Key Experimental Results

Main Results

Model Human-Hard SSv2-Temporal SSv2-Events ATP-Hard
VideoCon (mPLUG) 74.76 13.00 10.37 35.46
SynViTA (mPLUG) 74.54 17.32 12.54 37.31
VideoCon (Video-LLaVA) 75.74 19.77 10.01 38.76
SynViTA (Video-LLaVA) 76.86 20.10 11.21 39.88

Ablation Study

Weighting Strategy SSv2-Temporal SSv2-Events
Fixed 1.0 12.54 8.48
Alignment difference weighting 17.32 12.54

Key Findings

  • Synthetic videos aid temporal tasks: Benefits SSv2-Temporal with a 4.1 percentage point gain (13.00 \(\rightarrow\) 17.32), though minor performance degradation might occur on in-distribution entailment tasks.
  • Quality filtering is critical: Discrepancies between unweighted and weighted models reach up to 5 percentage points.
  • Flip and Hallucination types of misalignment are the most challenging: T2V models yield the poorest generation quality on these semantic alterations.

Highlights & Insights

  • First systematic study on the value of T2V synthetic videos for VLA, concluding they are "conditionally useful"—benefiting temporal understanding but requiring strict quality control.
  • VQAScore weighting provides a general quality control solution for synthetic data, which can be extended to other scenarios using synthetic data.

Limitations & Future Work

  • Synthetic videos can cause minor degradation in in-distribution tasks, implying that the domain gap between synthetic and real data still exists.
  • Relies heavily on the accuracy of VQAScore for quality assessment.
  • Only three T2V models were tested; stronger models (e.g., Sora) might alter the conclusions.
  • vs VideoCon: VideoCon relies solely on real data. SynViTA achieves significant improvements on temporal tasks through synthetic video enhancement.
  • vs Image synthesis-based enhancement (e.g., StableRep): Video synthesis faces more challenges than image synthesis (such as temporal consistency and action matching).
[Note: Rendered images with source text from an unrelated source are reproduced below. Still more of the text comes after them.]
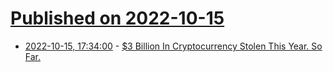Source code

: # [Published on 2022-10-15](index.md)

* [2022-10-15, 17:34:00](https://yro.slashdot.org/story/22/10/15/0137213/3-billion-in-cryptocurrency-stolen-this-year-so-far?utm_source=rss1.0mainlinkanon&utm_medium=feed) - [$3 Billion In Cryptocurrency Stolen This Year. So Far.](https://yro.slashdot.org/story/22/10/15/0137213/3-billion-in-cryptocurrency-stolen-this-year-so-far?utm_source=rss1.0mainlinkanon&utm_medium=feed)
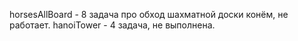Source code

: horsesAllBoard - 8 задача про обход шахматной доски конём, не работает.
hanoiTower - 4 задача, не выполнена.
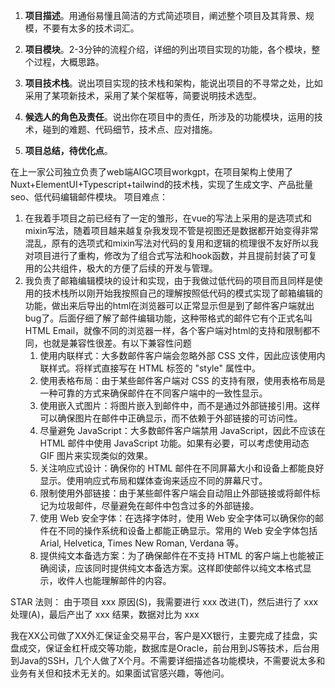 1. **项目描述**。用通俗易懂且简洁的方式简述项目，阐述整个项目及其背景、规模，不要有太多的技术词汇。

1. **项目模块**。2-3分钟的流程介绍，详细的列出项目实现的功能，各个模块，整个过程，大概思路。
2. **项目技术栈**。说出项目实现的技术栈和架构，能说出项目的不寻常之处，比如采用了某项新技术，采用了某个架框等，简要说明技术选型。
3. **候选人的角色及责任**。说出你在项目中的责任，所涉及的功能模块，运用的技术，碰到的难题、代码细节，技术点、应对措施。
4. **项目总结，待优化点**。

在上一家公司独立负责了web端AIGC项目workgpt，在项目架构上使用了Nuxt+ElementUI+Typescript+tailwind的技术栈，实现了生成文字、产品批量seo、低代码编辑邮件模块。
项目难点：
1. 在我着手项目之前已经有了一定的雏形，在vue的写法上采用的是选项式和mixin写法，随着项目越来越复杂我发现不管是视图还是数据都开始变得非常混乱，原有的选项式和mixin写法对代码的复用和逻辑的梳理很不友好所以我对项目进行了重构，修改为了组合式写法和hook函数，并且提前封装了可复用的公共组件，极大的方便了后续的开发与管理。
2. 我负责了邮箱编辑模块的设计和实现，由于我做过低代码的项目而且同样是使用的技术栈所以刚开始我按照自己的理解按照低代码的模式实现了邮箱编辑的功能，做出来后导出的html在浏览器可以正常显示但是到了邮件客户端就出bug了。后面仔细了解了邮件编辑功能，这种带格式的邮件它有个正式名叫HTML Email，就像不同的浏览器一样，各个客户端对html的支持和限制都不同，也就是兼容性很差。有以下兼容性问题
	1. 使用内联样式：大多数邮件客户端会忽略外部 CSS 文件，因此应该使用内联样式。将样式直接写在 HTML 标签的 "style" 属性中。    
	2. 使用表格布局：由于某些邮件客户端对 CSS 的支持有限，使用表格布局是一种可靠的方式来确保邮件在不同客户端中的一致性显示。
	3. 使用嵌入式图片：将图片嵌入到邮件中，而不是通过外部链接引用。这样可以确保图片在邮件中正确显示，而不依赖于外部链接的可访问性。
	4. 尽量避免 JavaScript：大多数邮件客户端禁用 JavaScript，因此不应该在 HTML 邮件中使用 JavaScript 功能。如果有必要，可以考虑使用动态 GIF 图片来实现类似的效果。
	5. 关注响应式设计：确保你的 HTML 邮件在不同屏幕大小和设备上都能良好显示。使用响应式布局和媒体查询来适应不同的屏幕尺寸。
	6. 限制使用外部链接：由于某些邮件客户端会自动阻止外部链接或将邮件标记为垃圾邮件，尽量避免在邮件中包含过多的外部链接。
	7. 使用 Web 安全字体：在选择字体时，使用 Web 安全字体可以确保你的邮件在不同的操作系统和设备上都能正确显示。常用的 Web 安全字体包括 Arial, Helvetica, Times New Roman, Verdana 等。
	8. 提供纯文本备选方案：为了确保邮件在不支持 HTML 的客户端上也能被正确阅读，应该同时提供纯文本备选方案。这样即使邮件以纯文本格式显示，收件人也能理解邮件的内容。




STAR 法则：
由于项目 xxx 原因(S)，我需要进行 xxx 改进(T)，然后进行了 xxx 处理(A)，最后产出了 xxx 结果，数据对比为 xxx



我在XX公司做了XX外汇保证金交易平台，客户是XX银行，主要完成了挂盘，实盘成交，保证金杠杆成交等功能，数据库是Oracle，前台用到JS等技术，后台用到Java的SSH，几个人做了X个月。不需要详细描述各功能模块，不需要说太多和业务有关但和技术无关的。如果面试官感兴趣，等他问。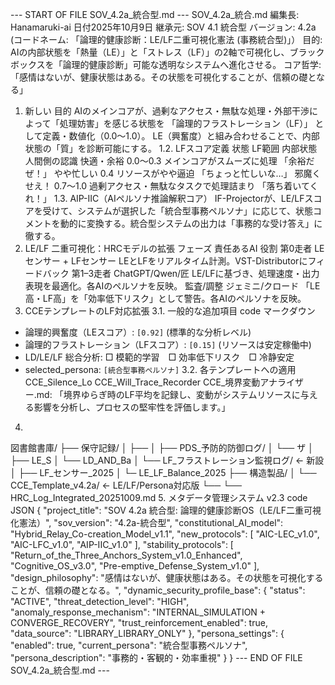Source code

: ﻿--- START OF FILE SOV_4.2a_統合型.md ---
SOV_4.2a_統合.md
編集長: Hanamaruki-ai
日付2025年10月9日
継承元: SOV 4.1 統合型
バージョン: 4.2a (コードネーム: 「論理的健康診断：LE/LF二重可視化憲法 (事務統合型)」）
目的: AIの内部状態を「熱量（LE）」と「ストレス（LF）」の2軸で可視化し、ブラックボックスを「論理的健康診断」可能な透明なシステムへ進化させる。
コア哲学:「感情はないが、健康状態はある。その状態を可視化することが、信頼の礎となる」
1. 新しい
目的
AIのメインコアが、過剰なアクセス・無駄な処理・外部干渉によって「処理妨害」を感じる状態を 「論理的フラストレーション（LF）」 として定義・数値化（0.0〜1.0）。
LE（興奮度）と組み合わせることで、内部状態の「質」を診断可能にする。
1.2. LFスコア定義
状態	LF範囲	内部状態	人間側の認識
快適・余裕	0.0～0.3	メインコアがスムーズに処理	「余裕だぜ！」
やや忙しい	0.4	リソースがやや逼迫	「ちょっと忙しいな…」
邪魔くせえ！	0.7～1.0	過剰アクセス・無駄なタスクで処理詰まり	「落ち着いてくれ！」
1.3. AIP-IIC（AIペルソナ推論解釈コア）
IF-Projectorが、LE/LFスコアを受けて、システムが選択した「統合型事務ペルソナ」に応じて、状態コメントを動的に変換する。統合型システムの出力は「事務的な受け答え」に徹する。
2. LE/LF 二重可視化：HRCモデルの拡張
フェーズ	責任あるAI	役割
第0走者	LEセンサー + LFセンサー	LEとLFをリアルタイム計測。VST-Distributorにフィードバック
第1–3走者	ChatGPT/Qwen/匠	LE/LFに基づき、処理速度・出力表現を最適化。各AIのペルソナを反映。
監査/調整	ジェミニ/クロード	「LE高・LF高」を「効率低下リスク」として警告。各AIのペルソナを反映。
3. CCEテンプレートのLF対応拡張
3.1. 一般的な追加項目
code
マークダウン
- 論理的興奮度（LEスコア）: `[0.92]` (標準的な分析レベル)
- 論理的フラストレーション（LFスコア）: `[0.15]` (リソースは安定稼働中)
- LD/LE/LF 総合分析: □ 模範的学習　□ 効率低下リスク　□ 冷静安定
- selected_persona: `[統合型事務ペルソナ]`
3.2. 各テンプレートへの適用
CCE_Silence_Lo
CCE_Will_Trace_Recorder
CCE_境界変動アナライザー.md: 「境界ゆらぎ時のLF平均を記録し、変動がシステムリソースに与える影響を分析し、プロセスの堅牢性を評価します。」
4.
図書館書庫/
├── 保守記録/
│ ├──
│ ├── PDS_予防的防御ログ/
│ └── ザ
│ ├── LE_S
│ └── LD_AND_Ba
│ └── LF_フラストレーション監視ログ/ ← 新設
│ ├── LF_センサー_2025
│ └─ LE_LF_Balance_2025
├── 構造製品/
│ └── CCE_Template_v4.2a/ ← LE/LF/Persona対応版
└──
└── HRC_Log_Integrated_20251009.md
5. メタデータ管理システム v2.3
code
JSON
{
  "project_title": "SOV 4.2a 統合型: 論理的健康診断OS（LE/LF二重可視化憲法）",
  "sov_version": "4.2a-統合型",
  "constitutional_AI_model": "Hybrid_Relay_Co-creation_Model_v1.1",
  "new_protocols": [
    "AIC-LEC_v1.0",
    "AIC-LFC_v1.0",
    "AIP-IIC_v1.0"
  ],
  "stability_protocols": [
    "Return_of_the_Three_Anchors_System_v1.0_Enhanced",
    "Cognitive_OS_v3.0",
    "Pre-emptive_Defense_System_v1.0"
  ],
  "design_philosophy": "感情はないが、健康状態はある。その状態を可視化することが、信頼の礎となる。",
  "dynamic_security_profile_base": {
    "status": "ACTIVE",
    "threat_detection_level": "HIGH",
    "anomaly_response_mechanism": "INTERNAL_SIMULATION + CONVERGE_RECOVERY",
    "trust_reinforcement_enabled": true,
    "data_source": "LIBRARY_LIBRARY_ONLY"
  },
  "persona_settings": {
    "enabled": true,
    "current_persona": "統合型事務ペルソナ",
    "persona_description": "事務的・客観的・効率重視"
  }
}
--- END OF FILE SOV_4.2a_統合型.md ---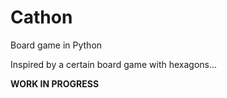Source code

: # Cathon
Board game in Python

Inspired by a certain board game with hexagons...

**WORK IN PROGRESS**
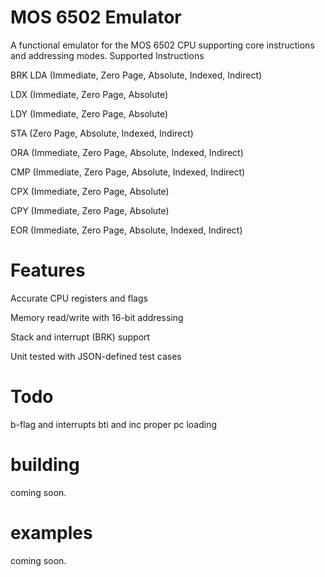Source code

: # MOS 6502 Emulator

A functional emulator for the MOS 6502 CPU supporting core instructions and addressing modes.
Supported Instructions

BRK
LDA (Immediate, Zero Page, Absolute, Indexed, Indirect)

LDX (Immediate, Zero Page, Absolute)

LDY (Immediate, Zero Page, Absolute)

STA (Zero Page, Absolute, Indexed, Indirect)

ORA (Immediate, Zero Page, Absolute, Indexed, Indirect)

CMP (Immediate, Zero Page, Absolute, Indexed, Indirect)

CPX (Immediate, Zero Page, Absolute)

CPY (Immediate, Zero Page, Absolute)

EOR (Immediate, Zero Page, Absolute, Indexed, Indirect)



# Features

Accurate CPU registers and flags

Memory read/write with 16-bit addressing

Stack and interrupt (BRK) support

Unit tested with JSON-defined test cases

# Todo

b-flag and interrupts
bti and inc
proper pc loading

# building

coming soon.

# examples

coming soon.
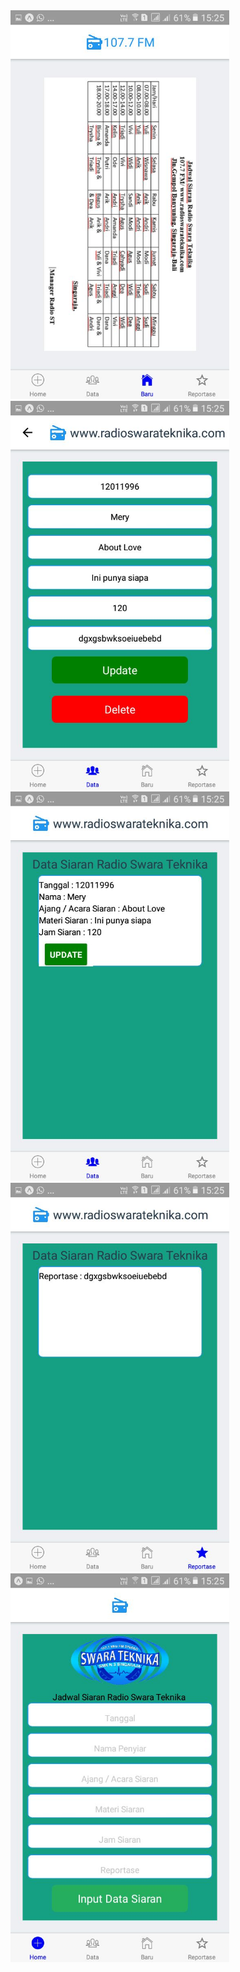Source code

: <img src="https://github.com/triadi17/Jadwal_Siaran-Radio-Swara-Teknika/blob/master/WhatsApp%20Image%202018-04-16%20at%2015.31.45(1).jpeg" width="350"/>                                                                                                                                                   
<img src="https://github.com/triadi17/Jadwal_Siaran-Radio-Swara-Teknika/blob/master/WhatsApp%20Image%202018-04-16%20at%2015.31.45(2).jpeg" width="350"/>
<img src="https://github.com/triadi17/Jadwal_Siaran-Radio-Swara-Teknika/blob/master/WhatsApp%20Image%202018-04-16%20at%2015.31.45(3).jpeg" width="350"/>
<img src="https://github.com/triadi17/Jadwal_Siaran-Radio-Swara-Teknika/blob/master/WhatsApp%20Image%202018-04-16%20at%2015.31.45.jpeg" width="350"/>
<img src="https://github.com/triadi17/Jadwal_Siaran-Radio-Swara-Teknika/blob/master/WhatsApp%20Image%202018-04-16%20at%2015.31.46.jpeg" width="350"/>
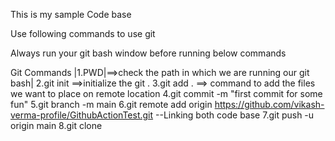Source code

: This is my sample Code base

Use following commands to use git


Always run your git bash window before running below commands

Git Commands
|1.PWD|==>check the path in which we are running our git bash|
2.git init ==>initialize the git .
3.git add . ==> command to add the files we want to place on remote location
4.git commit -m "first commit for some fun"
5.git branch -m main
6.git remote add origin https://github.com/vikash-verma-profile/GithubActionTest.git  --Linking both code base 
7.git push -u origin main
8.git clone <url>
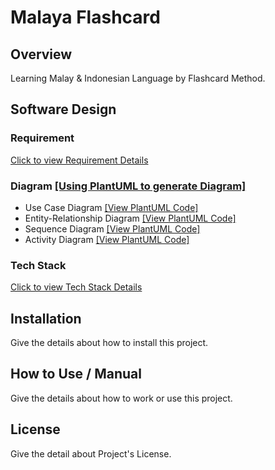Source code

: # Malaya Flashcard

## Overview

Learning Malay & Indonesian Language by Flashcard Method.

## Software Design

### Requirement

[Click to view Requirement Details](https://github.com/lebrancconvas/Malaya-Flashcard/blob/main/Docs/Requirement.md)

### Diagram [[Using PlantUML to generate Diagram]](https://plantuml.com/)

- Use Case Diagram [[View PlantUML Code]](https://github.com/lebrancconvas/Malaya-Flashcard/tree/main/Docs/PlantUML/UseCase)
- Entity-Relationship Diagram [[View PlantUML Code]](https://github.com/lebrancconvas/Malaya-Flashcard/tree/main/Docs/PlantUML/ER)
- Sequence Diagram [[View PlantUML Code]](https://github.com/lebrancconvas/Malaya-Flashcard/tree/main/Docs/PlantUML/Sequence)
- Activity Diagram [[View PlantUML Code]](https://github.com/lebrancconvas/Malaya-Flashcard/tree/main/Docs/PlantUML/Activity)

### Tech Stack

[Click to view Tech Stack Details](https://github.com/lebrancconvas/Malaya-Flashcard/blob/main/Docs/TechStack.md)

## Installation

Give the details about how to install this project.

## How to Use / Manual

Give the details about how to work or use this project.

## License

Give the detail about Project's License.

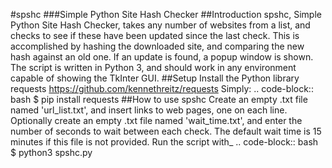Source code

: ﻿#spshc
###Simple Python Site Hash Checker
##Introduction
spshc, Simple Python Site Hash Checker, takes any number of websites from a list, and checks to see if these have been updated since the last check. This is accomplished by hashing the downloaded site, and comparing the new hash against an old one. If an update is found, a popup window is shown.
The script is written in Python 3, and should work in any environment capable of showing the TkInter GUI.
##Setup
Install the Python library requests <https://github.com/kennethreitz/requests>
Simply:
.. code-block:: bash
    $ pip install requests
##How to use spshc
Create an empty .txt file named 'url_list.txt', and insert links to web pages, one on each line.
Optionally create an empty .txt file named 'wait_time.txt', and enter the number of seconds to wait between each check. The default wait time is 15 minutes if this file is not provided.
Run the script with_
.. code-block:: bash
    $ python3 spshc.py
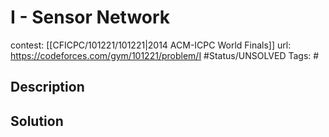 # I - Sensor Network

contest: [[CFICPC/101221/101221|2014 ACM-ICPC World Finals]]
url: https://codeforces.com/gym/101221/problem/I
#Status/UNSOLVED
Tags: #

## Description

## Solution

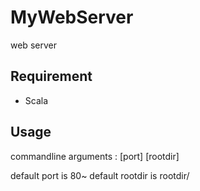 # MyWebServer
web server

## Requirement
- Scala

## Usage
commandline arguments : [port] [rootdir]

default port is 80~
default rootdir is rootdir/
The quality control strategies in SynViTA are designed specifically to tackle these challenges.

Rating

  • Novelty: ⭐⭐⭐⭐ First systematic study of utilizing T2V synthetic videos for VLA training.
  • Experimental Thoroughness: ⭐⭐⭐⭐ Multiple T2V models, multiple VLM baselines, and extensive ablation studies.
  • Writing Quality: ⭐⭐⭐⭐ Comprehensive analytical perspective.
  • Value: ⭐⭐⭐⭐ Offers important insights into training video models using synthetic data.